Economist Job: my sample articles
Over the holiday, I ran into this job advertisement from The Economist:
The Economist is looking for a new Science and Technology correspondent. Knowledge of the field, an ability to write informatively, succinctly and wittily, and an insatiable curiosity are more important attributes than prior journalistic experience. Please send a CV, a brief letter introducing yourself, and an article of 600 words suitable for publication to xxxx@economist.com. The closing date for applications is August 23rd.
As I have an insatiable curiosity and can certainly write informatively, succinctly and wittily, I thought, why not! I crank out these science articles from time to time anyhow, might as well get them published somewhere worthy. I put real effort into this. What is the anatomy of an Economist science article? What subjects do they cover?
NOTE! I’m not leaving PowerDNS, but I do enjoy writing about science, and I thought this would be a great place to do so.
From this I learned that The Economist employs some stellar writers on space, outdoing anything I could do, but that their coverage of the internet was less good.

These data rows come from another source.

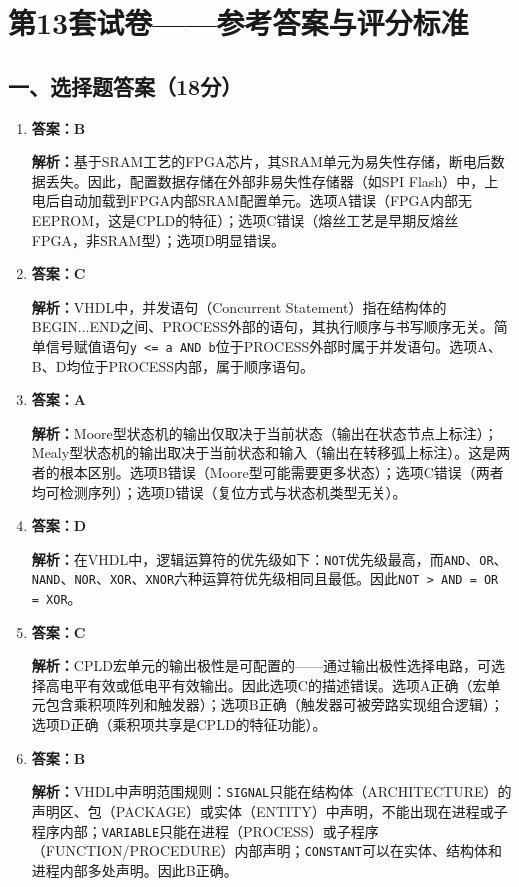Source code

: \chapter{第13套试卷——参考答案与评分标准}

\section{一、选择题答案（18分）}

\begin{enumerate}[label=\arabic*.]

\item \textbf{答案：B}

\textbf{解析：}基于SRAM工艺的FPGA芯片，其SRAM单元为易失性存储，断电后数据丢失。因此，配置数据存储在外部非易失性存储器（如SPI Flash）中，上电后自动加载到FPGA内部SRAM配置单元。选项A错误（FPGA内部无EEPROM，这是CPLD的特征）；选项C错误（熔丝工艺是早期反熔丝FPGA，非SRAM型）；选项D明显错误。

\item \textbf{答案：C}

\textbf{解析：}VHDL中，并发语句（Concurrent Statement）指在结构体的BEGIN...END之间、PROCESS外部的语句，其执行顺序与书写顺序无关。简单信号赋值语句\texttt{y <= a AND b}位于PROCESS外部时属于并发语句。选项A、B、D均位于PROCESS内部，属于顺序语句。

\item \textbf{答案：A}

\textbf{解析：}Moore型状态机的输出仅取决于当前状态（输出在状态节点上标注）；Mealy型状态机的输出取决于当前状态和输入（输出在转移弧上标注）。这是两者的根本区别。选项B错误（Moore型可能需要更多状态）；选项C错误（两者均可检测序列）；选项D错误（复位方式与状态机类型无关）。

\item \textbf{答案：D}

\textbf{解析：}在VHDL中，逻辑运算符的优先级如下：\texttt{NOT}优先级最高，而\texttt{AND}、\texttt{OR}、\texttt{NAND}、\texttt{NOR}、\texttt{XOR}、\texttt{XNOR}六种运算符优先级相同且最低。因此\texttt{NOT > AND = OR = XOR}。

\item \textbf{答案：C}

\textbf{解析：}CPLD宏单元的输出极性是可配置的——通过输出极性选择电路，可选择高电平有效或低电平有效输出。因此选项C的描述错误。选项A正确（宏单元包含乘积项阵列和触发器）；选项B正确（触发器可被旁路实现组合逻辑）；选项D正确（乘积项共享是CPLD的特征功能）。

\item \textbf{答案：B}

\textbf{解析：}VHDL中声明范围规则：\texttt{SIGNAL}只能在结构体（ARCHITECTURE）的声明区、包（PACKAGE）或实体（ENTITY）中声明，不能出现在进程或子程序内部；\texttt{VARIABLE}只能在进程（PROCESS）或子程序（FUNCTION/PROCEDURE）内部声明；\texttt{CONSTANT}可以在实体、结构体和进程内部多处声明。因此B正确。

\end{enumerate}

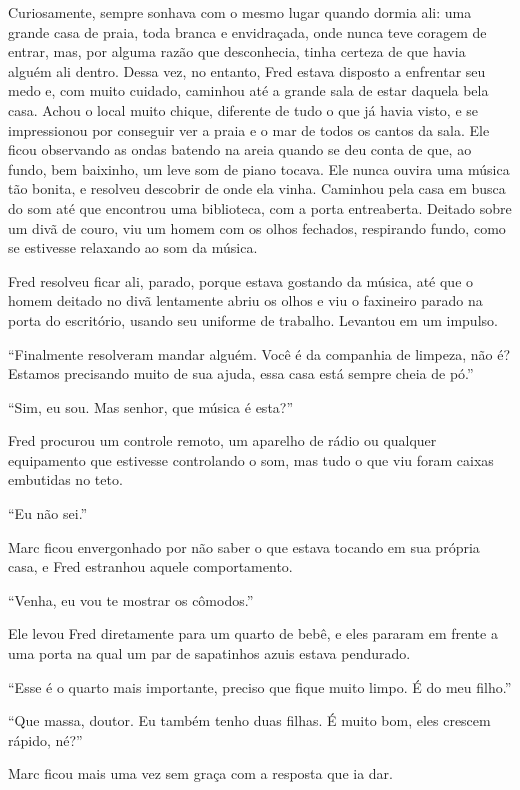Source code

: Curiosamente, sempre sonhava com o mesmo lugar quando dormia ali: uma
grande casa de praia, toda branca e envidraçada, onde nunca teve coragem
de entrar, mas, por alguma razão que desconhecia, tinha certeza de que
havia alguém ali dentro. Dessa vez, no entanto, Fred estava disposto a
enfrentar seu medo e, com muito cuidado, caminhou até a grande
sala de estar daquela bela casa. Achou o local muito chique, diferente
de tudo o que já havia visto, e se impressionou por conseguir ver a praia
e o mar de todos os cantos da sala. Ele ficou observando as
ondas batendo na areia quando se deu conta de que, ao fundo, bem
baixinho, um leve som de piano tocava. Ele nunca ouvira uma música tão
bonita, e resolveu descobrir de onde ela vinha. Caminhou pela casa em
busca do som até que encontrou uma biblioteca, com a porta entreaberta.
Deitado sobre um divã de couro, viu um homem com os olhos fechados,
respirando fundo, como se estivesse relaxando ao som da música.

Fred resolveu ficar ali, parado, porque estava gostando da música, até
que o homem deitado no divã lentamente abriu os olhos e viu o faxineiro
parado na porta do escritório, usando seu uniforme de trabalho. Levantou
em um impulso.

``Finalmente resolveram mandar alguém. Você é da companhia de limpeza,
não é? Estamos precisando muito de sua ajuda, essa casa está sempre
cheia de pó.''

``Sim, eu sou. Mas senhor, que música é esta?''

Fred procurou um
controle remoto, um aparelho de rádio ou qualquer equipamento que
estivesse controlando o som, mas tudo o que viu foram caixas embutidas
no teto.

``Eu não sei.''

Marc ficou envergonhado por não saber o que estava tocando em
sua própria casa, e Fred estranhou aquele comportamento.

``Venha, eu vou te mostrar os cômodos.''

Ele levou Fred diretamente para um quarto de bebê, e eles pararam em
frente a uma porta na qual um par de sapatinhos azuis estava pendurado.

``Esse é o quarto mais importante, preciso que fique muito limpo. É do
meu filho.''

``Que massa, doutor. Eu também tenho duas filhas. É muito bom, eles
crescem rápido, né?''

Marc ficou mais uma vez sem graça com a resposta que ia dar.

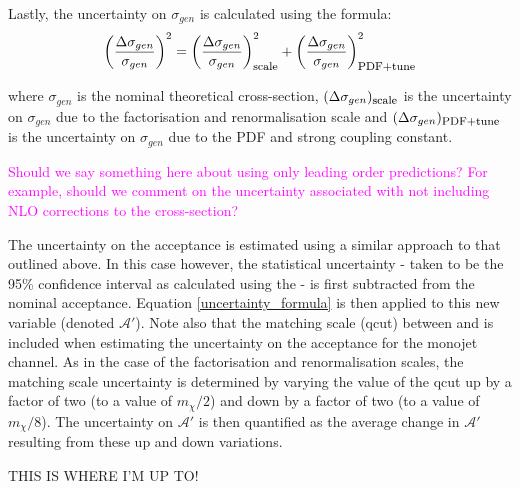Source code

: \begin{flushleft}
Lastly, the uncertainty on $\sigma_{gen}$ is calculated using the formula:
\begin{equation}
\label{uncertainty_formula}
\left(\frac{\Delta \sigma_{gen}}{\sigma_{gen}}\right)^{2} = \left(\frac{\Delta \sigma_{gen}}{\sigma_{gen}}\right)_{\mbox{\footnotesize scale}}^{2} + \left(\frac{\Delta \sigma_{gen}}{\sigma_{gen}}\right)_{\mbox{\footnotesize PDF+tune}}^{2}
\end{equation}

where $\sigma_{gen}$ is the nominal theoretical cross-section, $(\Delta \sigma_{gen})_{\mbox{\footnotesize scale}}$ is the uncertainty on $\sigma_{gen}$ due to the factorisation and renormalisation scale and $(\Delta \sigma_{gen})_{\mbox{\footnotesize PDF+tune}}$ is the uncertainty on $\sigma_{gen}$ due to the PDF and strong coupling constant.
\bigskip

\textcolor{magenta}{Should we say something here about using only leading order predictions? For example, should we comment on the uncertainty associated with not including NLO corrections to the cross-section?} %

\bigskip

The uncertainty on the acceptance is estimated using a similar approach to that outlined above. In this case however, the statistical uncertainty - taken to be the 95\% confidence interval as calculated using the  - is first subtracted from the nominal acceptance. Equation \ref{uncertainty_formula} is then applied to this new variable (denoted $\mathcal{A}'$). Note also that the matching scale (qcut) between \MG and \PYTHIA is included when estimating the uncertainty on the acceptance for the monojet channel. As in the case of the factorisation and renormalisation scales, the matching scale uncertainty is determined by varying the value of the qcut up by a factor of two (to a value of $m_{\chi}/2$) and down by a factor of two (to a value of $m_{\chi}/8$). The uncertainty on $\mathcal{A}'$ is then quantified as the average change in $\mathcal{A}'$ resulting from these up and down variations. 
\bigskip

THIS IS WHERE I'M UP TO!
\end{flushleft}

I thought I might be able to plug that gap.
I wrote not one but two sample articles that to my mind would not have looked out of place in this august publication, one on science and one on technology.
And then nothing happened.
Despite multiple reminders, I heard nothing, not even a confirmation that I had applied to anything. With some trouble I finally tracked down a phone number where I learned that some applications were just too low quality to respond to, but they encouraged me to send one more reminder. So I did but to no avail.
Apparently my writing skills are of such low order that I do not even merit getting rejected.
Now of course I am rather butthurt over this. In my regular job, we try very hard to be decent to the people who apply for a job with us. It is an emotional investment that also costs serious time.
In some cases where we had to reject someone we successfully forwarded them on to jobs elsewhere that did work for them. This turns even a rejected applicant into a fan. The lowest of low bars would be acknowledging that you received an application, but perhaps I am oldfashioned to expect this.
But anyhow, so as not to let the effort go to waste, please find my two articles:
Honest feedback on my writing is very welcome on bert@hubertnet.nl or @bert_hu_bert. Thanks!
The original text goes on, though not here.